Julie, a managing partner in a firm with Richard Warren (Daniel Jenkins), also needs a translator, for a class-action lawsuit in which eight Chinese dissidents are charging ONYS Systems with criminal collusion with the Chinese government, based on a single bullet point in a document regarding the Golden Shield, a real-life surveillance project involving the Great Firewall of China.

Sisters Eva (Ruibo Qian) and Julie Chen (Cindy Cheung) consider working together in Golden Shield (photo by Julieta Cervantes)
Julie wants to hire her younger sister, Eva (Ruibo Qian), who is in the midst of a long bad streak, as her translator. Eva balks at first — something happened at their mother’s recent funeral that has driven them further apart than they already were — but she ultimately signs on. Their main task is to find one of the eight dissidents to be willing to testify in the United States; their last hope is Li Dao (Michael C. Liu), a professor at the Beijing Institute of Science and Technology who has kept his actual activities secret from his devoted wife, Huang Mei (Kristen Hung). Accompanying the legal team as an adviser on their journey is Amanda Carlson (Gillian Saker) of the Digital Freedom Fund.
The trial is scheduled to be held in Dallas, using the Alien Tort Statute in the Judiciary Act of 1789, implemented, in part, because of piracy on the seas. ONYS is attempting to avoid responsibility — the “onus,” as it were — for its part in the creation of a decentralized firewall that was ultimately, surprise surprise, used by the government to track down citizens they believe to be traitors.
Marshall McLaren (Max Gordon Moore), the smarmy ONYS president of China operations, has no respect for the Chinese and their culture and traditions, refusing to keep quiet even when his VP, Larry Murdoch (Daniel Jenkins), begs him to stay in line as they meet with deputy minister of public security Gao Shengwei (Kristen Hung). He’s the classic ugly American, looking to profit off of others, no matter the cost. “They’re giving us shit,” he tells Larry. “It’s polite Chinese shit, but it’s shit nonetheless, and what I’m saying is, is — if we could have a meeting, one meeting, in an office, in an office with desks, I don’t need another, another fucking five pots of steamed whatever or a fucking egg that’s been fermented for a hundred years in a silk basket at the foothills of Mountain Fing-fong-fang.”

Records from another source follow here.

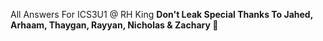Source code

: All Answers For ICS3U1 @ RH King
<b> Don't Leak <b>
Special Thanks To Jahed, Arhaam, Thaygan, Rayyan, Nicholas & Zachary 🙏
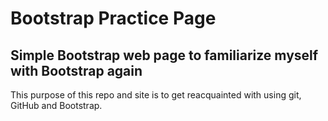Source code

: # Bootstrap Practice Page
## Simple Bootstrap web page to familiarize myself with Bootstrap again

This purpose of this repo and site is to get reacquainted with using git, GitHub and Bootstrap. 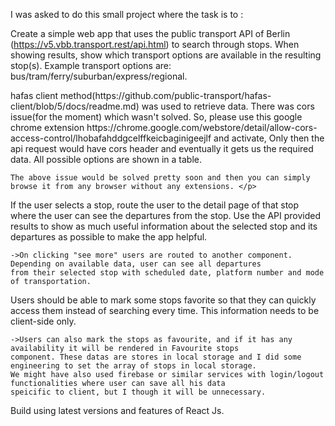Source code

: I was asked to do this small project where the task is to :

Create a simple web app that uses the public transport API of Berlin
(https://v5.vbb.transport.rest/api.html) to search through stops. When showing results, show
which transport options are available in the resulting stop(s). Example transport options are:
bus/tram/ferry/suburban/express/regional.

  <p>hafas client method(https://github.com/public-transport/hafas-client/blob/5/docs/readme.md) was used to retrieve data.
    There was cors issue(for the moment) which wasn't solved. So, please use this google chrome extension
    https://chrome.google.com/webstore/detail/allow-cors-access-control/lhobafahddgcelffkeicbaginigeejlf and activate, Only
    then the api request would have cors header and eventually it gets us the required data. All possible options are shown in a table.

    The above issue would be solved pretty soon and then you can simply browse it from any browser without any extensions. </p>

If the user selects a stop, route the user to the detail page of that stop where the user can see
the departures from the stop. Use the API provided results to show as much useful information
about the selected stop and its departures as possible to make the app helpful.

    ->On clicking "see more" users are routed to another component. Depending on available data, user can see all departures
    from their selected stop with scheduled date, platform number and mode of transportation.

Users should be able to mark some stops favorite so that they can quickly access them instead
of searching every time. This information needs to be client-side only.

    ->Users can also mark the stops as favourite, and if it has any availability it will be rendered in Favourite stops
    component. These datas are stores in local storage and I did some engineering to set the array of stops in local storage.
    We might have also used firebase or similar services with login/logout functionalities where user can save all his data
    speicific to client, but I though it will be unnecessary.


Build using latest versions and features of React Js.
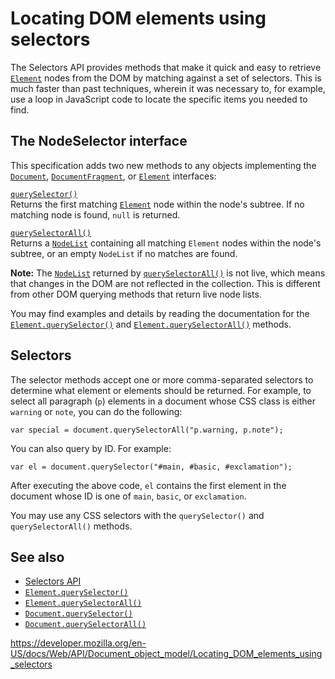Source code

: # Locating DOM elements using selectors

The Selectors API provides methods that make it quick and easy to retrieve [`Element`](../element) nodes from the DOM by matching against a set of selectors. This is much faster than past techniques, wherein it was necessary to, for example, use a loop in JavaScript code to locate the specific items you needed to find.

## The NodeSelector interface

This specification adds two new methods to any objects implementing the [`Document`](../document), [`DocumentFragment`](../documentfragment), or [`Element`](../element) interfaces:

[`querySelector()`](../element/queryselector)  
Returns the first matching [`Element`](../element) node within the node's subtree. If no matching node is found, `null` is returned.

[`querySelectorAll()`](../element/queryselectorall)  
Returns a [`NodeList`](../nodelist) containing all matching `Element` nodes within the node's subtree, or an empty `NodeList` if no matches are found.

**Note:** The [`NodeList`](../nodelist) returned by [`querySelectorAll()`](../element/queryselectorall) is not live, which means that changes in the DOM are not reflected in the collection. This is different from other DOM querying methods that return live node lists.

You may find examples and details by reading the documentation for the [`Element.querySelector()`](../element/queryselector) and [`Element.querySelectorAll()`](../element/queryselectorall) methods.

## Selectors

The selector methods accept one or more comma-separated selectors to determine what element or elements should be returned. For example, to select all paragraph (`p`) elements in a document whose CSS class is either `warning` or `note`, you can do the following:

    var special = document.querySelectorAll("p.warning, p.note");

You can also query by ID. For example:

    var el = document.querySelector("#main, #basic, #exclamation");

After executing the above code, `el` contains the first element in the document whose ID is one of `main`, `basic`, or `exclamation`.

You may use any CSS selectors with the `querySelector()` and `querySelectorAll()` methods.

## See also

- [Selectors API](https://www.w3.org/TR/selectors-api/)
- [`Element.querySelector()`](../element/queryselector)
- [`Element.querySelectorAll()`](../element/queryselectorall)
- [`Document.querySelector()`](../document/queryselector)
- [`Document.querySelectorAll()`](../document/queryselectorall)

<a href="https://developer.mozilla.org/en-US/docs/Web/API/Document_object_model/Locating_DOM_elements_using_selectors" class="_attribution-link">https://developer.mozilla.org/en-US/docs/Web/API/Document_object_model/Locating_DOM_elements_using_selectors</a>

Li Dao (Michael C. Liu) and Huang Mei (Kristen Hung) face dangerous consequences in MTC world premiere (photo by Julieta Cervantes)
ONYS’s chief legal officer, Jane Bollman (Gillian Saker), wants to just buy off the plaintiffs, but Julie wants this case to make a point, to have an impact on international law and take big business and big government to task.
Through it all, the Translator keeps the audience apprised of what is really going on. When Eva tells her sister in English, “Like, I’m okay,” he translates that to “I’m not okay.” When Larry, listening to Marshall read from the document in question, says, “I think it’s a bit of a mistranslation,” the Translator says to us, “It’s not.” As the trial continues, the importance of language and communication remain at the heart of the play and not just from a legal standpoint. “There’s enough miscommunication in the world,” Amanda tells Eva. “I don’t want to spend all night reading between the lines and, like, searching for a sign, or symbol, like, a sexual visual metaphor, because if you just like say, upfront, what you mean, then like, you don’t need to translate, you know?”
Developed at MTC’s Australia-based Next Stage Writers’ Program, Golden Shield is masterfully directed by May Adrales (Vietgone, Letters of Suresh), guiding us through the ever-shifting time periods and locations, with scene changes indicated by furniture rolling on- and offstage and different colors flashing behind walls with cut-out patterns. (The set design is by Dots, with lighting by Jeanette Oi-Suk Yew, original sound and music by Charles Coes and Nathan A. Roberts, and costumes by Sara Ryung Clement.)
King (White Pearl) does an excellent job defining the characters and sifting through the jargon to make her points about communication, and not just in the digital age. There’s a kind of poetry to the language, a melding of corporate- and tech-speak, legalese, English, Chinese, and everyday talking. King has called the play itself “a valuable political act,” and that’s just what it is.

The Translator (Fang Du) keeps the audience informed as he watches the action onstage (photo by Julieta Cervantes)
And it all starts with Fang Du (Golem, Low Power), who is eminently likable as the Translator, a kind of version of the Stage Manager in Thornton Wilder’s Our Town. If he doesn’t capture our attention, it becomes a completely different experience. In the script, King notes, “The Translator is an intermediary between the audience and the action. They intervene in the action only when their presence becomes essential. They are otherwise engaged in an act of self-abnegation.” That self-abnegation stands in direct counterpart to the desires of most of the characters, who can be selfish, grating, mean-spirited, uncaring, passive-aggressive, and self-defeating. In this digital surveillance age where less and less communication occurs in person, face-to-face, Fang Du’s good-natured portrayal of the bright and cheery, ever-smiling Translator is a necessary respite from the hard points the narrative makes. That’s why we need the Translator.